Tuesday, March 20, 2012

A Riddle or A Bet

There's a genre of philosophical posers, such as "What if ... we're all tiny tiny creatures, living on a speck of dust, inside someone else's freshman dorm room ... ?" and "Would you rather marry a woman you knew to be faithful, but all the world thought she was a whore - or marry a woman everyone honors as virtuous, though you know she is not true to you?"

For the most part, I can't really engage with stuff like this.

But sometimes ... I do chuckle rather dryly to myself (aridly ... positively sere) and think I live in my own answer to such a riddle.  "Would you rather be without a love more perfect for you than you would ever have dared ask ... ?"

Or.

Yeah, that's where I start the dry laugh.  Or be *with* - what?  Meh.  No way.

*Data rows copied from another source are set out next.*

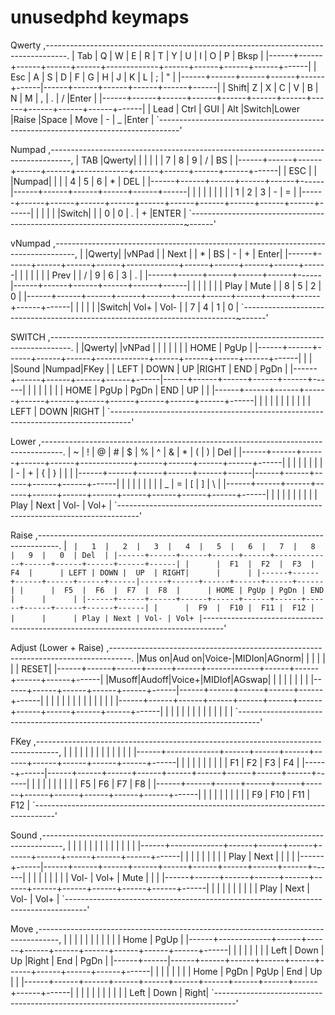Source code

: # unusedphd keymaps

Qwerty
,-----------------------------------------------------------------------------------.
| Tab  |   Q  |   W  |   E  |   R  |   T  |   Y  |   U  |   I  |   O  |   P  | Bksp |
|------+------+------+------+------+-------------+------+------+------+------+------|
| Esc  |   A  |   S  |   D  |   F  |   G  |   H  |   J  |   K  |   L  |   ;  |  "   |
|------+------+------+------+------+------|------+------+------+------+------+------|
| Shift|   Z  |   X  |   C  |   V  |   B  |   N  |   M  |   ,  |   .  |   /  |Enter |
|------+------+------+------+------+------+------+------+------+------+------+------|
| Lead | Ctrl | GUI  | Alt  |Switch|Lower |Raise |Space | Move |   -  |   _  |Enter |
`-----------------------------------------------------------------------------------'

Numpad
,-----------------------------------------------------------------------------------,
| TAB  |Qwerty|      |      |      |      |      |  7   |  8   |  9   |  /   | BS   |
|------+------+------+------+------+-------------+------+------+------+------+------|
| ESC  |      |      |Numpad|      |      |      |  4   |  5   |  6   |  *   | DEL  |
|------+------+------+------+------+------|------+------+------+------+------+------|
|      |      |      |      |      |      |      |  1   |  2   |  3   |  -   |  =   |
|------+------+------+------+------+------+------+------+------+------+------+------|
|      |      |      |      |Switch|      |      |  0   |  0   |  .   |  +   |ENTER |
`----------------------------------------------------------------------------~------'

vNumpad
,-----------------------------------------------------------------------------------,
|      |Qwerty|      |vNPad |      | Next |      |  *   |  BS  |  -   |  +   | Enter|
|------+------+------+------+------+-------------+------+------+------+------+------|
|      |      |      |      |      | Prev |      |  /   |  9   |  6   |  3   |  .   |
|------+------+------+------+------+------|------+------+------+------+------+------|
|      |      |      |      |      | Play | Mute |      |  8   |  5   |  2   |  0   |
|------+------+------+------+------+------+------+------+------+------+------+------|
|      |      |      |      |Switch| Vol+ | Vol- |      |  7   |  4   |  1   |  0   |
`----------------------------------------------------------------------------~------'


SWITCH
,-----------------------------------------------------------------------------------.
|      |Qwerty|      |vNPad |      |      |      |      |      |      | HOME | PgUp |
|------+------+------+------+------+-------------+------+------+------+------+------|
|      |      |Sound |Numpad|FKey  |      | LEFT | DOWN |  UP  |RIGHT | END  | PgDn |
|------+------+------+------+------+------|------+------+------+------+------+------|
|      |      |      |      |      |      | HOME | PgUp | PgDn | END  |  UP  |      |
|------+------+------+------+------+------+------+------+------+------+------+------|
|      |      |      |      |      |      |      |      |      | LEFT | DOWN |RIGHT |
`-----------------------------------------------------------------------------------'

Lower
,-----------------------------------------------------------------------------------.
|   ~  |   !  |   @  |   #  |   $  |   %  |   ^  |   &  |   *  |   (  |   )  | Del  |
|------+------+------+------+------+-------------+------+------+------+------+------|
|      |      |      |      |      |      |      |  -   |  +   |   {  |   }  |  |   |
|------+------+------+------+------+------|------+------+------+------+------+------|
|      |      |      |      |      |      |      |  _   |  =   |   [  |   ]  |  \   |
|------+------+------+------+------+------+------+------+------+------+------+------|
|      |      |      |      |      |      |      |      | Play | Next | Vol- | Vol+ |
`-----------------------------------------------------------------------------------'

Raise
,-----------------------------------------------------------------------------------.
|   `  |   1  |   2  |   3  |   4  |   5  |   6  |   7  |   8  |   9  |   0  | Del  |
|------+------+------+------+------+-------------+------+------+------+------+------|
|      |  F1  |  F2  |  F3  |  F4  |      | LEFT | DOWN |  UP  | RIGHT|      |      |
|------+------+------+------+------+------|------+------+------+------+------+------|
|      |  F5  |  F6  |  F7  |  F8  |      | HOME | PgUp | PgDn | END  |      |      |
|------+------+------+------+------+------+------+------+------+------+------+------|
|      |  F9  |  F10 |  F11 |  F12 |      |      |      | Play | Next | Vol- | Vol+ |
`-----------------------------------------------------------------------------------'

Adjust (Lower + Raise)
,-----------------------------------------------------------------------------------.
|Mus on|Aud on|Voice-|MIDIon|AGnorm|      |      |      |      |      |      | RESET|
|------+------+------+------+------+-------------+------+------+------+------+------|
|Musoff|Audoff|Voice+|MIDIof|AGswap|      |      |      |      |      |      |      |
|------+------+------+------+------+------|------+------+------+------+------+------|
|      |      |      |      |      |      |      |      |      |      |      |      |
|------+------+------+------+------+------+------+------+------+------+------+------|
|      |      |      |      |      |      |      |      |      |      |      |      |
`-----------------------------------------------------------------------------------'

FKey
,-----------------------------------------------------------------------------------,
|      |      |      |      |      |      |      |      |      |      |      |      |
|------+-------------+------+------+------+------+------+------+------+------+------|
|      |      |      |      |      |      |      |      |  F1  |  F2  |  F3  |  F4  |
|------+------|------+------+------+------+------+------+------+------+------+------|
|      |      |      |      |      |      |      |      |  F5  |  F6  |  F7  |  F8  |
|------+------+------+------+------+------+------+------+------+------+------+------|
|      |      |      |      |      |      |      |      |  F9  |  F10 |  F11 |  F12 |
`-----------------------------------------------------------------------------------'

Sound
,-----------------------------------------------------------------------------------,
|      |      |      |      |      |      |      |      |      |      |      |      |
|------+-------------+------+------+------+------+------+------+------+------+------|
|      |      |      |      |      |      |      | Play | Next |      |      |      |
|------+------|------+------+------+------+------+------+------+------+------+------|
|      |      |      |      |      |      |      | Vol- | Vol+ | Mute |      |      |
|------+------+------+------+------+------+------+------+------+------+------+------|
|      |      |      |      |      |      |      |      | Play | Next | Vol- | Vol+ |
`-----------------------------------------------------------------------------------'

Move
,-----------------------------------------------------------------------------------,
|      |      |      |      |      |      |      |      |      |      | Home | PgUp |
|------+-------------+------+------+------+------+------+------+------+------+------|
|      |      |      |      |      |      | Left | Down |  Up  |Right |  End | PgDn |
|------+------|------+------+------+------+------+------+------+------+------+------|
|      |      |      |      |      |      | Home | PgDn | PgUp | End  |  Up  |      |
|------+------+------+------+------+------+------+------+------+------+------+------|
|      |      |      |      |      |      |      |      |      | Left | Down | Right|
`-----------------------------------------------------------------------------------'

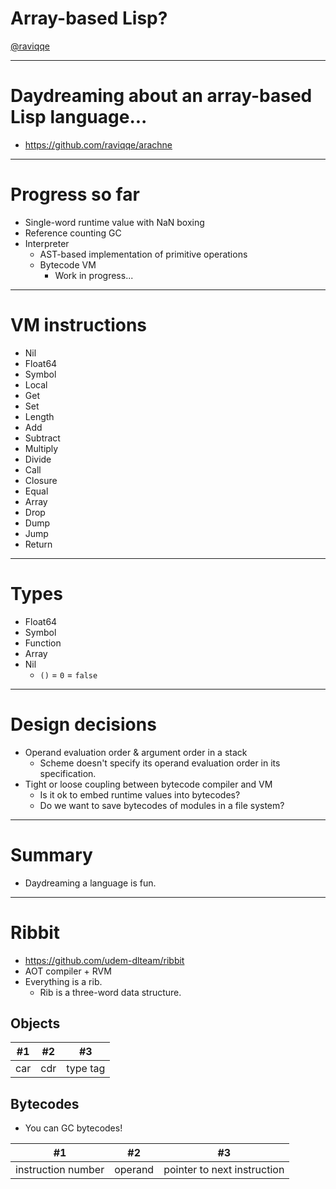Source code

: # Array-based Lisp?

[@raviqqe](https://github.com/raviqqe)

---

# Daydreaming about an array-based Lisp language...

- https://github.com/raviqqe/arachne

---

# Progress so far

- Single-word runtime value with NaN boxing
- Reference counting GC
- Interpreter
  - AST-based implementation of primitive operations
  - Bytecode VM
    - Work in progress...

---

# VM instructions

- Nil
- Float64
- Symbol
- Local
- Get
- Set
- Length
- Add
- Subtract
- Multiply
- Divide
- Call
- Closure
- Equal
- Array
- Drop
- Dump
- Jump
- Return

---

# Types

- Float64
- Symbol
- Function
- Array
- Nil
  - `()` = `0` = `false`

---

# Design decisions

- Operand evaluation order & argument order in a stack
  - Scheme doesn't specify its operand evaluation order in its specification.
- Tight or loose coupling between bytecode compiler and VM
  - Is it ok to embed runtime values into bytecodes?
  - Do we want to save bytecodes of modules in a file system?

---

# Summary

- Daydreaming a language is fun.

---

# Ribbit

- https://github.com/udem-dlteam/ribbit
- AOT compiler + RVM
- Everything is a rib.
  - Rib is a three-word data structure.

## Objects

| #1  | #2  | #3       |
| --- | --- | -------- |
| car | cdr | type tag |

## Bytecodes

- You can GC bytecodes!

| #1                 | #2      | #3                          |
| ------------------ | ------- | --------------------------- |
| instruction number | operand | pointer to next instruction |
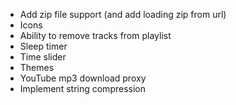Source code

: - Add zip file support (and add loading zip from url)
- Icons
- Ability to remove tracks from playlist
- Sleep timer
- Time slider
- Themes
- YouTube mp3 download proxy
- Implement string compression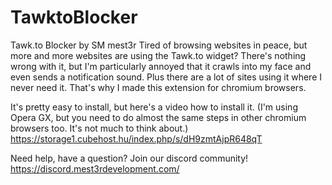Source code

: # TawktoBlocker
Tawk.to Blocker by SM mest3r
Tired of browsing websites in peace, but more and more websites are using the Tawk.to widget? There's nothing wrong with it, but I'm particularly annoyed that it crawls into my face and even sends a notification sound. Plus there are a lot of sites using it where I never need it. That's why I made this extension for chromium browsers. 

It's pretty easy to install, but here's a video how to install it. (I'm using Opera GX, but you need to do almost the same steps in other chromium browsers too. It's not much to think about.) https://storage1.cubehost.hu/index.php/s/dH9zmtAjpR648qT

Need help, have a question? Join our discord community! https://discord.mest3rdevelopment.com/
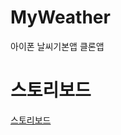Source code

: # MyWeather
아이폰 날씨기본앱 클론앱

# 스토리보드
<A href = "URL" target = "https://ovenapp.io/view/I3NtkDZRsf3QuwVRbs31gPDewDuPdBjH/wAnMP" > 스토리보드 </A>
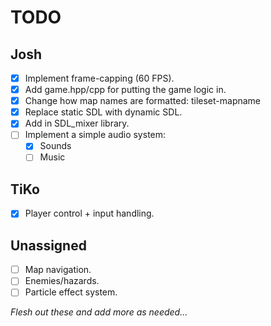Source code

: # TODO

## Josh

* [x] Implement frame-capping (60 FPS).
* [x] Add game.hpp/cpp for putting the game logic in.
* [x] Change how map names are formatted: tileset-mapname
* [x] Replace static SDL with dynamic SDL.
* [x] Add in SDL_mixer library.
* [ ] Implement a simple audio system:
  * [x] Sounds
  * [ ] Music

## TiKo

* [x] Player control + input handling.

## Unassigned

* [ ] Map navigation.
* [ ] Enemies/hazards.
* [ ] Particle effect system.

*Flesh out these and add more as needed...*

Erick has enough guilt over the distance between us he's wished in the past he could erase himself from my experience.  Even apart from the hideous usurpation of autonomy that represents to me philosophically - it's flawed remediation at its base.  He wonders whether I could have had a "better" life without him.

He simply can't believe that my life is more joyous that I could have ever prayed, since meeting him.  Yeah, I'm deprived of things it's not as if I don't complain about.  But what I would have been deprived of otherwise ...

No bet in the world, no stake, could ever make me take that wager.  There is no "better" than The Best.